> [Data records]
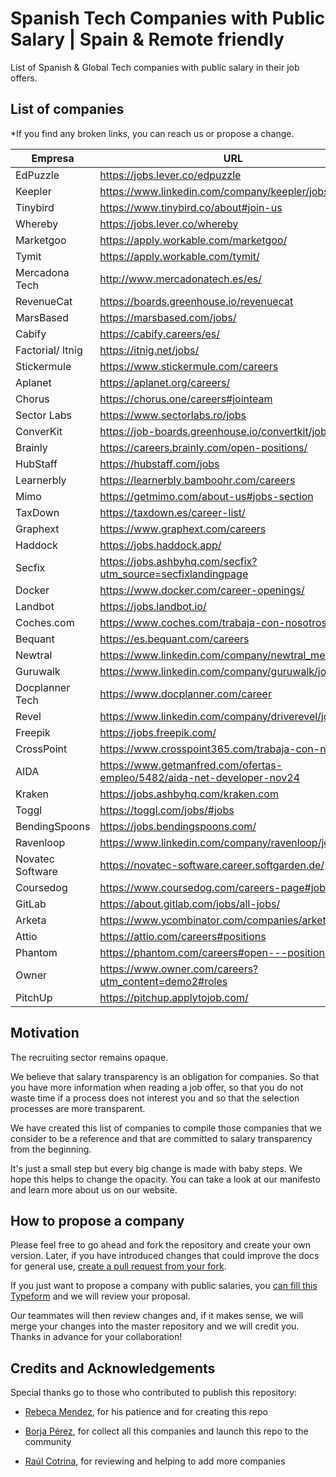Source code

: # Spanish Tech Companies with Public Salary | Spain & Remote friendly
List of Spanish & Global Tech companies with public salary in their job offers.

List of companies
-----------------

*If you find any broken links, you can reach us or propose a change.

| Empresa     | URL         |
| ----------- | ----------- |
| EdPuzzle      | <https://jobs.lever.co/edpuzzle>     |
| Keepler   | <https://www.linkedin.com/company/keepler/jobs/>        |
| Tinybird   | <https://www.tinybird.co/about#join-us> |
| Whereby | <https://jobs.lever.co/whereby> |
| Marketgoo | <https://apply.workable.com/marketgoo/>  |
| Tymit | <https://apply.workable.com/tymit/> |
| Mercadona Tech | <http://www.mercadonatech.es/es/> |
| RevenueCat | <https://boards.greenhouse.io/revenuecat> |
| MarsBased | <https://marsbased.com/jobs/> |
| Cabify | <https://cabify.careers/es/> |
| Factorial/ Itnig | <https://itnig.net/jobs/> |
| Stickermule | <https://www.stickermule.com/careers> |
| Aplanet | <https://aplanet.org/careers/> |
| Chorus | <https://chorus.one/careers#jointeam> |
| Sector Labs | <https://www.sectorlabs.ro/jobs> |
| ConverKit | <https://job-boards.greenhouse.io/convertkit/jobs/> |
| Brainly | <https://careers.brainly.com/open-positions/> |
| HubStaff | <https://hubstaff.com/jobs> |
| Learnerbly | <https://learnerbly.bamboohr.com/careers> |
| Mimo | <https://getmimo.com/about-us#jobs-section> |
| TaxDown | <https://taxdown.es/career-list/> |
| Graphext | <https://www.graphext.com/careers> |
| Haddock | <https://jobs.haddock.app/> |
| Secfix | <https://jobs.ashbyhq.com/secfix?utm_source=secfixlandingpage> |
| Docker | <https://www.docker.com/career-openings/> |
| Landbot | <https://jobs.landbot.io/> |
| Coches.com | <https://www.coches.com/trabaja-con-nosotros/> |
| Bequant | <https://es.bequant.com/careers>  |
| Newtral | <https://www.linkedin.com/company/newtral_media/jobs/> |
| Guruwalk| <https://www.linkedin.com/company/guruwalk/jobs/> |
| Docplanner Tech | <https://www.docplanner.com/career> |
| Revel | <https://www.linkedin.com/company/driverevel/jobs/> |
| Freepik | <https://jobs.freepik.com/> |
| CrossPoint | <https://www.crosspoint365.com/trabaja-con-nosotros/> |
| AIDA | <https://www.getmanfred.com/ofertas-empleo/5482/aida-net-developer-nov24> |
| Kraken | <https://jobs.ashbyhq.com/kraken.com> |
| Toggl | <https://toggl.com/jobs/#jobs> |
| BendingSpoons | <https://jobs.bendingspoons.com/> |
| Ravenloop | <https://www.linkedin.com/company/ravenloop/jobs/> |
| Novatec Software | <https://novatec-software.career.softgarden.de/> |
| Coursedog | <https://www.coursedog.com/careers-page#jobs> |
| GitLab | <https://about.gitlab.com/jobs/all-jobs/> |
| Arketa | <https://www.ycombinator.com/companies/arketa/jobs> |
| Attio | <https://attio.com/careers#positions> |
| Phantom | <https://phantom.com/careers#open---positions> |
| Owner | <https://www.owner.com/careers?utm_content=demo2#roles> |
| PitchUp | <https://pitchup.applytojob.com/> |




Motivation
----------

The recruiting sector remains opaque. 

We believe that salary transparency is an obligation for companies. So that you have more information when reading a job offer, so that you do not waste time if a process does not interest you and so that the selection processes are more transparent.

We have created this list of companies to compile those companies that we consider to be a reference and that are committed to salary transparency from the beginning.

It's just a small step but every big change is made with baby steps. We hope this helps to change the opacity. You can take a look at our manifesto and learn more about us on our website.

How to propose a company
------------------------

Please feel free to go ahead and fork the repository and create your own version. Later, if you have introduced changes that could improve the docs for general use, [create a pull request from your fork](https://help.github.com/articles/creating-a-pull-request-from-a-fork/).

If you just want to propose a company with public salaries, you [can fill this Typeform](https://getmanfred.typeform.com/to/VS6UnBys) and we will review your proposal.

Our teammates will then review changes and, if it makes sense, we will merge your changes into the master repository and we will credit you. Thanks in advance for your collaboration!


Credits and Acknowledgements
----------------------------

Special thanks go to those who contributed to publish this repository:

-   [Rebeca Mendez](https://medium.com/@breogana), for his patience and for creating this repo

-   [Borja Pérez](https://x.com/borjaperfra), for collect all this companies and launch this repo to the community

-   [Raúl Cotrina](https://x.com/raulcotrina), for reviewing and helping to add more companies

> [Problem requirements] In the entries above, please find the line with "Arketa | <https://www.ycombinator.com/companies/arketa/jobs> |" and the line with "The recruiting sector remains opaque.", then write out exactly those two lines and every line between them, and nothing more.

> [Result of the task]
| Arketa | <https://www.ycombinator.com/companies/arketa/jobs> |
| Attio | <https://attio.com/careers#positions> |
| Phantom | <https://phantom.com/careers#open---positions> |
| Owner | <https://www.owner.com/careers?utm_content=demo2#roles> |
| PitchUp | <https://pitchup.applytojob.com/> |




Motivation
----------

The recruiting sector remains opaque. 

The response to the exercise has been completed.